= TASK PROMPT =
Show each line of the data below in which "next" occurs.
[[ DATA EXCERPTS, beginning ]]
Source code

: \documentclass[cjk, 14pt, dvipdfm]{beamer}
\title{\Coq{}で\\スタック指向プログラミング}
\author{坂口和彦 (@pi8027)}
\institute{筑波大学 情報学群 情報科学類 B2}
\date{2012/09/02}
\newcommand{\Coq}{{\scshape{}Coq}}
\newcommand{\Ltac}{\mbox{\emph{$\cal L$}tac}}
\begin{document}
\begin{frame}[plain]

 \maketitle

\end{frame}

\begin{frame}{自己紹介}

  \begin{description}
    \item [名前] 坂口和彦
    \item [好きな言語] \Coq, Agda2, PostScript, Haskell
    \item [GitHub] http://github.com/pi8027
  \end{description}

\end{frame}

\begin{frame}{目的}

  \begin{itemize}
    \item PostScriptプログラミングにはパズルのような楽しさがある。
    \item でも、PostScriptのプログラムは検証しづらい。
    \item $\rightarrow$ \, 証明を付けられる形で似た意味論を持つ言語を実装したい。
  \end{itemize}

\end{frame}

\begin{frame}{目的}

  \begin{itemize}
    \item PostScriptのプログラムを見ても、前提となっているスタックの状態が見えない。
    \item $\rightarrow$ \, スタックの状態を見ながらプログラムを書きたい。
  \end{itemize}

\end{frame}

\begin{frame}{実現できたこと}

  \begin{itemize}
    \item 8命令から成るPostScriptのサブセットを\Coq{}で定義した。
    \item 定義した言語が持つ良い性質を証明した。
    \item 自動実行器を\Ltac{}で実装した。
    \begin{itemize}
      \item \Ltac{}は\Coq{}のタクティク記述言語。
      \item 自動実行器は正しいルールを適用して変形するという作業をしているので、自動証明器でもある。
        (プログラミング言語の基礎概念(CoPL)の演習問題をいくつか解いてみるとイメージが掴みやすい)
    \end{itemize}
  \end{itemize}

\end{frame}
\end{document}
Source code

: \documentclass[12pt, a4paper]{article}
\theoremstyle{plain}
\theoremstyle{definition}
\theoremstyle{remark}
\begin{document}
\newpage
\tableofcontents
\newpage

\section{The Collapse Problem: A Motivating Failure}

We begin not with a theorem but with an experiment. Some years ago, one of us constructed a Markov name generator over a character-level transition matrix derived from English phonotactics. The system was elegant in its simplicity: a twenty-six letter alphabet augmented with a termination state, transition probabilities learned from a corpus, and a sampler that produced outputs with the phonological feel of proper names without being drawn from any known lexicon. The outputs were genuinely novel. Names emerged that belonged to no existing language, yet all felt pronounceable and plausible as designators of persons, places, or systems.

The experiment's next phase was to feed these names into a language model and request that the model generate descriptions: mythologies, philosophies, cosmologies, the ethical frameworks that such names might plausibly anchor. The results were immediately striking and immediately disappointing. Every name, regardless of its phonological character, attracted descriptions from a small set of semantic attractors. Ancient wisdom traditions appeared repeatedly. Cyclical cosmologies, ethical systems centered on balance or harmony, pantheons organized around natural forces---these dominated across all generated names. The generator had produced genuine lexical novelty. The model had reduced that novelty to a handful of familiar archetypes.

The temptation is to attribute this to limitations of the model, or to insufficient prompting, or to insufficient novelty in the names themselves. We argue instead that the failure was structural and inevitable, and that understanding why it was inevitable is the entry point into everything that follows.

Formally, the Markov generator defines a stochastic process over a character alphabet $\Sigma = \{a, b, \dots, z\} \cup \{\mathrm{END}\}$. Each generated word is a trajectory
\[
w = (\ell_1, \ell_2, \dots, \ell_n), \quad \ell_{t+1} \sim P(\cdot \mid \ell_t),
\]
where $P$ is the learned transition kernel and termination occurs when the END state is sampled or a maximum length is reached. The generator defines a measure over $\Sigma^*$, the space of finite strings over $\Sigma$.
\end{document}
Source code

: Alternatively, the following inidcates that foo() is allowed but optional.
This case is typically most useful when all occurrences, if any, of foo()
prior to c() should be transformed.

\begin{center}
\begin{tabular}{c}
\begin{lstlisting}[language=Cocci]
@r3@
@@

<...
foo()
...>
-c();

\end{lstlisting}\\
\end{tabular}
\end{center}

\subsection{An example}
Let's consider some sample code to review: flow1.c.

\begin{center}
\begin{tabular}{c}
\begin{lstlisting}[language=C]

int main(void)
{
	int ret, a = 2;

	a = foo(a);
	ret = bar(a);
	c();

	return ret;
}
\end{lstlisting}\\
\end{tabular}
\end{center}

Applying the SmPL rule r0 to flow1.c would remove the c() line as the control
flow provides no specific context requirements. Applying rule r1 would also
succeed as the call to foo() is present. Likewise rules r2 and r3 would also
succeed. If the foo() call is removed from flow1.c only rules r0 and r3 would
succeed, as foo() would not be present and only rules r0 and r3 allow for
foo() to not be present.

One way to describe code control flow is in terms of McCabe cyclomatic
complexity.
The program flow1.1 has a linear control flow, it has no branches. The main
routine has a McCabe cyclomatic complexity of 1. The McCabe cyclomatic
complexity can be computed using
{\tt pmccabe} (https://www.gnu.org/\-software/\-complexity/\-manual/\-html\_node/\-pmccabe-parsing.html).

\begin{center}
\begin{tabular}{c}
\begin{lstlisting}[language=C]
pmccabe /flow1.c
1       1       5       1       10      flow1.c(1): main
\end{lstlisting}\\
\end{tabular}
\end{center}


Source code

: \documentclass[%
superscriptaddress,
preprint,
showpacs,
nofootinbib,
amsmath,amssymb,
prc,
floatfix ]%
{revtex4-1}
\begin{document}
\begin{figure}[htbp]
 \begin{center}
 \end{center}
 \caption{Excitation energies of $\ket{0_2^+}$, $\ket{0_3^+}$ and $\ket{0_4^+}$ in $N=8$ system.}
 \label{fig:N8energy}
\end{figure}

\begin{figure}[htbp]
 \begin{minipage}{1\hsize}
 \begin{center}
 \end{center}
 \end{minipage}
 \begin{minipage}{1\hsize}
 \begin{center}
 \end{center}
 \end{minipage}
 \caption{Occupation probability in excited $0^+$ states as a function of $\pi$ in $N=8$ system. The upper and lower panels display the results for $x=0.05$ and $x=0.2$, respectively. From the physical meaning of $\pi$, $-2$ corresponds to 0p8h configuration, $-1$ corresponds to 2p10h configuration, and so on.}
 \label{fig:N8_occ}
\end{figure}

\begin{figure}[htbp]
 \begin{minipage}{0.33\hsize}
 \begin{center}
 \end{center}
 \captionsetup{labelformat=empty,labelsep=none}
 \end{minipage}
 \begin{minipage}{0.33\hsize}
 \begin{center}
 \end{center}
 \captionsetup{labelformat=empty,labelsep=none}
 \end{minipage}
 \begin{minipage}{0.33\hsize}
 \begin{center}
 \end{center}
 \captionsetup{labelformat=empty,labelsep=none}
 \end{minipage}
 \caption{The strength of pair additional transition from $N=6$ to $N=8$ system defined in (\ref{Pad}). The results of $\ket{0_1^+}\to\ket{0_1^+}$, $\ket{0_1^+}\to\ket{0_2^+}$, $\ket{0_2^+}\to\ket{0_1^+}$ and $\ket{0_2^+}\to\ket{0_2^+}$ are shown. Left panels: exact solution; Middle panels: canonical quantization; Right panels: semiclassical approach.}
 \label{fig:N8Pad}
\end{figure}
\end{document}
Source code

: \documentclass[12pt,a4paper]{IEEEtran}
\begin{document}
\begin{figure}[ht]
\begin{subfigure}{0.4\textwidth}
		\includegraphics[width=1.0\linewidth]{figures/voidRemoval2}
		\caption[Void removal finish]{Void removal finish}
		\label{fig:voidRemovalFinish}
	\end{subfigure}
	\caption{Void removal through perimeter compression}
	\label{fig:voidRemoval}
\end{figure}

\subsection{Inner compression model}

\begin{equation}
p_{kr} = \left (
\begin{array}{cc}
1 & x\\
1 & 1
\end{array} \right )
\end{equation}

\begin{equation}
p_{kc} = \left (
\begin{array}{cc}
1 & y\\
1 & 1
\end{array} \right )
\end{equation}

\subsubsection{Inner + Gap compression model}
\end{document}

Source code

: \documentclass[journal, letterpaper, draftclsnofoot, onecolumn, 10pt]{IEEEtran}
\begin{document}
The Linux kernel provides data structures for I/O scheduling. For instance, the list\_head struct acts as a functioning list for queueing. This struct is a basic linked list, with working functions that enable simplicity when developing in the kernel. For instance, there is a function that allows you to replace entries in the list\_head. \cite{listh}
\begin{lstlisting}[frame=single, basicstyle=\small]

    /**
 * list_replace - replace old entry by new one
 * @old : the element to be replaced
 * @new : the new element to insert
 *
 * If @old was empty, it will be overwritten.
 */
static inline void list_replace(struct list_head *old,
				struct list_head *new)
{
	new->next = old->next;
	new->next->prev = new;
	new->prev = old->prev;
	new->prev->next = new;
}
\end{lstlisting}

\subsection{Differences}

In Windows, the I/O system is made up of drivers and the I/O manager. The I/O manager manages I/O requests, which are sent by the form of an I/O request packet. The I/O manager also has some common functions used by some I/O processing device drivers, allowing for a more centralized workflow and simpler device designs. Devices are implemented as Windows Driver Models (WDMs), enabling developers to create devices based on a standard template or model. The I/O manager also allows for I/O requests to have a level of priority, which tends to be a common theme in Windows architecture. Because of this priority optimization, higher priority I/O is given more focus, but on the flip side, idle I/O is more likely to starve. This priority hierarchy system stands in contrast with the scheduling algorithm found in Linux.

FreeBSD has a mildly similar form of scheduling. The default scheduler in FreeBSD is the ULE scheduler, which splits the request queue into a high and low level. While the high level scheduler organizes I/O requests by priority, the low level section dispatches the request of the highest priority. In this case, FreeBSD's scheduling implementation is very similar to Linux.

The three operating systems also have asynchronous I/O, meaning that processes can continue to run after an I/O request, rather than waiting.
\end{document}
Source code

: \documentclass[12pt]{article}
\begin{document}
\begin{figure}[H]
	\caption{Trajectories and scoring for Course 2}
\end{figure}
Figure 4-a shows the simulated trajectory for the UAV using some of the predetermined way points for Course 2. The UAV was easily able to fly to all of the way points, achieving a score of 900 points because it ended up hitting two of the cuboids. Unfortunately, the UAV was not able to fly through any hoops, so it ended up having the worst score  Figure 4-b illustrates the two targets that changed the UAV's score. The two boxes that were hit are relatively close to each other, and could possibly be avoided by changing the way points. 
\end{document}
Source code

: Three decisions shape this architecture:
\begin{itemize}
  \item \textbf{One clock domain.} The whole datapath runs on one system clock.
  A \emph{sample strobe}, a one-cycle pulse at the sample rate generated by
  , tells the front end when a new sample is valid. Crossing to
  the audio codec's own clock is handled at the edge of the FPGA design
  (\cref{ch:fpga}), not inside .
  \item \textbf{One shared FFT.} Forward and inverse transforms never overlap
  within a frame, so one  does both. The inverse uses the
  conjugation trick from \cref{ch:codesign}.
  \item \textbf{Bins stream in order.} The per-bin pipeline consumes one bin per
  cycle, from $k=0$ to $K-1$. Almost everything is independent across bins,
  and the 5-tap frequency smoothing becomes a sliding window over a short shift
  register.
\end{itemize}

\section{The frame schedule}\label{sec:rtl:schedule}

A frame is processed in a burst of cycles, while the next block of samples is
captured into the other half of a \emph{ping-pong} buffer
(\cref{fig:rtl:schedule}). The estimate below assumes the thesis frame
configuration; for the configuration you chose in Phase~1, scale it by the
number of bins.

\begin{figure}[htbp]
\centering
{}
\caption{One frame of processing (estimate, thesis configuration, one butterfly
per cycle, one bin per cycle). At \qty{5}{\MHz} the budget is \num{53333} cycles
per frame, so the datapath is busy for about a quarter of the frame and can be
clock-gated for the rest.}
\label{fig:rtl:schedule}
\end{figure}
[[ DATA EXCERPTS, end ]]
= COMPLETED TASK =
The experiment's next phase was to feed these names into a language model and request that the model generate descriptions: mythologies, philosophies, cosmologies, the ethical frameworks that such names might plausibly anchor. The results were immediately striking and immediately disappointing. Every name, regardless of its phonological character, attracted descriptions from a small set of semantic attractors. Ancient wisdom traditions appeared repeatedly. Cyclical cosmologies, ethical systems centered on balance or harmony, pantheons organized around natural forces---these dominated across all generated names. The generator had produced genuine lexical novelty. The model had reduced that novelty to a handful of familiar archetypes.
	new->next = old->next;
	new->next->prev = new;
	new->prev->next = new;
A frame is processed in a burst of cycles, while the next block of samples is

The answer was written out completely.